#### [Instructions for the task]
Up to and including the line that contains "Jaclyn M. Fingerhut, Romain", reproduce every line exactly, beginning with the first line below.

#### [Records shown]
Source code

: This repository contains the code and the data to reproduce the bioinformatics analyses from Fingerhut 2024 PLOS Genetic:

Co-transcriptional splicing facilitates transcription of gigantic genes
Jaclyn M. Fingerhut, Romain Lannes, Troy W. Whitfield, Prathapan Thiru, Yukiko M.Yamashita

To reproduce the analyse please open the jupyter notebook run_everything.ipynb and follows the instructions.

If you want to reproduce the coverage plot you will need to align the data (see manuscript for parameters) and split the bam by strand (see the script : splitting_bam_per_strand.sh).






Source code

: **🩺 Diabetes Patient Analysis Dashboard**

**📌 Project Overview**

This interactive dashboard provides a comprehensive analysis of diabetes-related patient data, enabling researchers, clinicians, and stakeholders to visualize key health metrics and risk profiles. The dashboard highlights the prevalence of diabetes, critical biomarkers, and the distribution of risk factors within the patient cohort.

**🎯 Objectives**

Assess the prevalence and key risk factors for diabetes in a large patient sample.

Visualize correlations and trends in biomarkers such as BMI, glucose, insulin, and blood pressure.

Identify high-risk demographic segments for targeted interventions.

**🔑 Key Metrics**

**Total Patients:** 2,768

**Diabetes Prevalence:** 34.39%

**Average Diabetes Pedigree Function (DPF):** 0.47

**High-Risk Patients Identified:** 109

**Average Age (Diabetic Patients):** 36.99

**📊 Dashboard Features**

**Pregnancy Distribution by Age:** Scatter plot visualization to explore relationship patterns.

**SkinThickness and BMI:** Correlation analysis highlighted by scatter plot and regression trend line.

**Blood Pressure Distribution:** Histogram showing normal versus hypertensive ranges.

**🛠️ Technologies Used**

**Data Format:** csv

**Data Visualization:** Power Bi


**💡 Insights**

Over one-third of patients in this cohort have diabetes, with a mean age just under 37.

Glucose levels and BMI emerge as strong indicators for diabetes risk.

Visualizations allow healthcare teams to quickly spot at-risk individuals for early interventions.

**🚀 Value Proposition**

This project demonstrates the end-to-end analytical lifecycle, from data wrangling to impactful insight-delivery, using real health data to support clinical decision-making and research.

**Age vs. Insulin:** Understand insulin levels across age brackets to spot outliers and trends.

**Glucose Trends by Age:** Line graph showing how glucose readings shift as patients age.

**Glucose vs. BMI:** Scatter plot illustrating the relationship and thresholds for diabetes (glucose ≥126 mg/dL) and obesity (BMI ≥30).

#### [Reply]
Source code

: This repository contains the code and the data to reproduce the bioinformatics analyses from Fingerhut 2024 PLOS Genetic:

Co-transcriptional splicing facilitates transcription of gigantic genes
Jaclyn M. Fingerhut, Romain Lannes, Troy W. Whitfield, Prathapan Thiru, Yukiko M.Yamashita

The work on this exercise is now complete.